# Your instructions
Set out the records below again exactly; skip the images.

Collected data:

━━━━

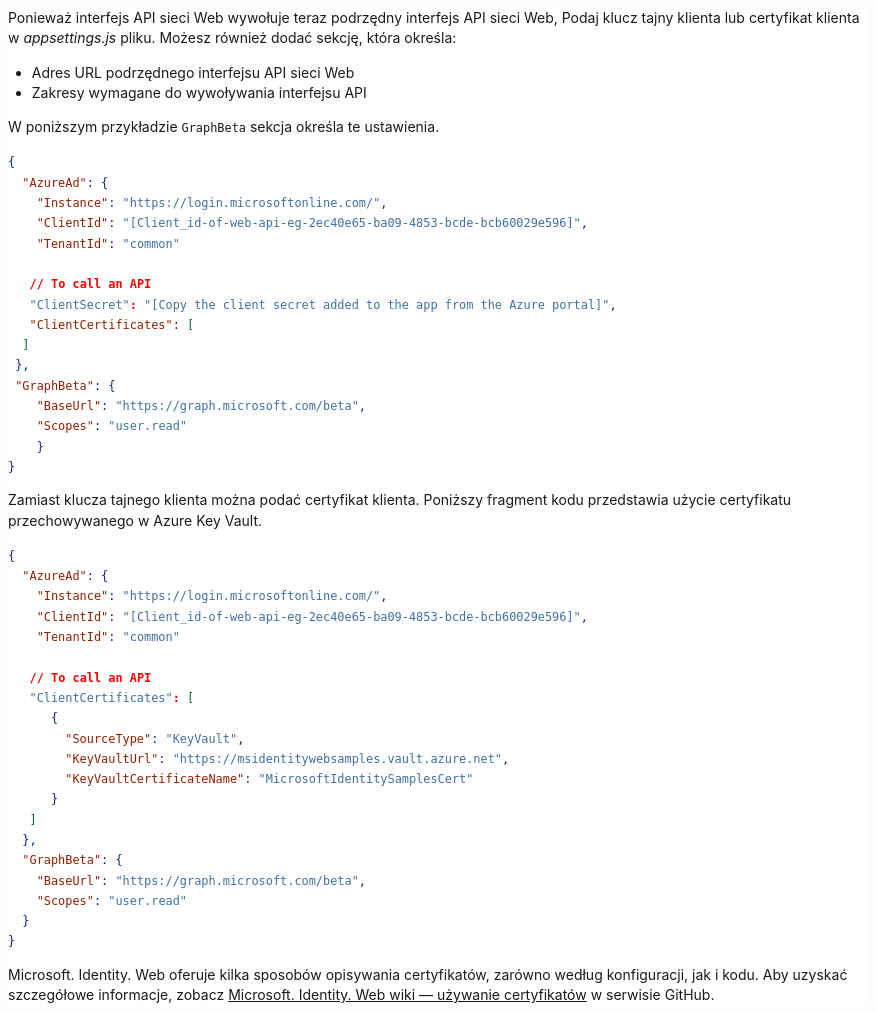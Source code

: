 Ponieważ interfejs API sieci Web wywołuje teraz podrzędny interfejs API sieci Web, Podaj klucz tajny klienta lub certyfikat klienta w *appsettings.js* pliku. Możesz również dodać sekcję, która określa:

- Adres URL podrzędnego interfejsu API sieci Web
- Zakresy wymagane do wywoływania interfejsu API

W poniższym przykładzie `GraphBeta` sekcja określa te ustawienia.

```JSON
{
  "AzureAd": {
    "Instance": "https://login.microsoftonline.com/",
    "ClientId": "[Client_id-of-web-api-eg-2ec40e65-ba09-4853-bcde-bcb60029e596]",
    "TenantId": "common"

   // To call an API
   "ClientSecret": "[Copy the client secret added to the app from the Azure portal]",
   "ClientCertificates": [
  ]
 },
 "GraphBeta": {
    "BaseUrl": "https://graph.microsoft.com/beta",
    "Scopes": "user.read"
    }
}
```

Zamiast klucza tajnego klienta można podać certyfikat klienta. Poniższy fragment kodu przedstawia użycie certyfikatu przechowywanego w Azure Key Vault.

```JSON
{
  "AzureAd": {
    "Instance": "https://login.microsoftonline.com/",
    "ClientId": "[Client_id-of-web-api-eg-2ec40e65-ba09-4853-bcde-bcb60029e596]",
    "TenantId": "common"

   // To call an API
   "ClientCertificates": [
      {
        "SourceType": "KeyVault",
        "KeyVaultUrl": "https://msidentitywebsamples.vault.azure.net",
        "KeyVaultCertificateName": "MicrosoftIdentitySamplesCert"
      }
   ]
  },
  "GraphBeta": {
    "BaseUrl": "https://graph.microsoft.com/beta",
    "Scopes": "user.read"
  }
}
```

Microsoft. Identity. Web oferuje kilka sposobów opisywania certyfikatów, zarówno według konfiguracji, jak i kodu. Aby uzyskać szczegółowe informacje, zobacz [Microsoft. Identity. Web wiki — używanie certyfikatów](https://github.com/AzureAD/microsoft-identity-web/wiki/Using-certificates) w serwisie GitHub.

━━━━

# Solution below
Source code

: Ponieważ interfejs API sieci Web wywołuje teraz podrzędny interfejs API sieci Web, Podaj klucz tajny klienta lub certyfikat klienta w *appsettings.js* pliku. Możesz również dodać sekcję, która określa:

- Adres URL podrzędnego interfejsu API sieci Web
- Zakresy wymagane do wywoływania interfejsu API

W poniższym przykładzie `GraphBeta` sekcja określa te ustawienia.

```JSON
{
  "AzureAd": {
    "Instance": "https://login.microsoftonline.com/",
    "ClientId": "[Client_id-of-web-api-eg-2ec40e65-ba09-4853-bcde-bcb60029e596]",
    "TenantId": "common"

   // To call an API
   "ClientSecret": "[Copy the client secret added to the app from the Azure portal]",
   "ClientCertificates": [
  ]
 },
 "GraphBeta": {
    "BaseUrl": "https://graph.microsoft.com/beta",
    "Scopes": "user.read"
    }
}
```

Zamiast klucza tajnego klienta można podać certyfikat klienta. Poniższy fragment kodu przedstawia użycie certyfikatu przechowywanego w Azure Key Vault.

```JSON
{
  "AzureAd": {
    "Instance": "https://login.microsoftonline.com/",
    "ClientId": "[Client_id-of-web-api-eg-2ec40e65-ba09-4853-bcde-bcb60029e596]",
    "TenantId": "common"

   // To call an API
   "ClientCertificates": [
      {
        "SourceType": "KeyVault",
        "KeyVaultUrl": "https://msidentitywebsamples.vault.azure.net",
        "KeyVaultCertificateName": "MicrosoftIdentitySamplesCert"
      }
   ]
  },
  "GraphBeta": {
    "BaseUrl": "https://graph.microsoft.com/beta",
    "Scopes": "user.read"
  }
}
```

Microsoft. Identity. Web oferuje kilka sposobów opisywania certyfikatów, zarówno według konfiguracji, jak i kodu. Aby uzyskać szczegółowe informacje, zobacz [Microsoft. Identity. Web wiki — używanie certyfikatów](https://github.com/AzureAD/microsoft-identity-web/wiki/Using-certificates) w serwisie GitHub.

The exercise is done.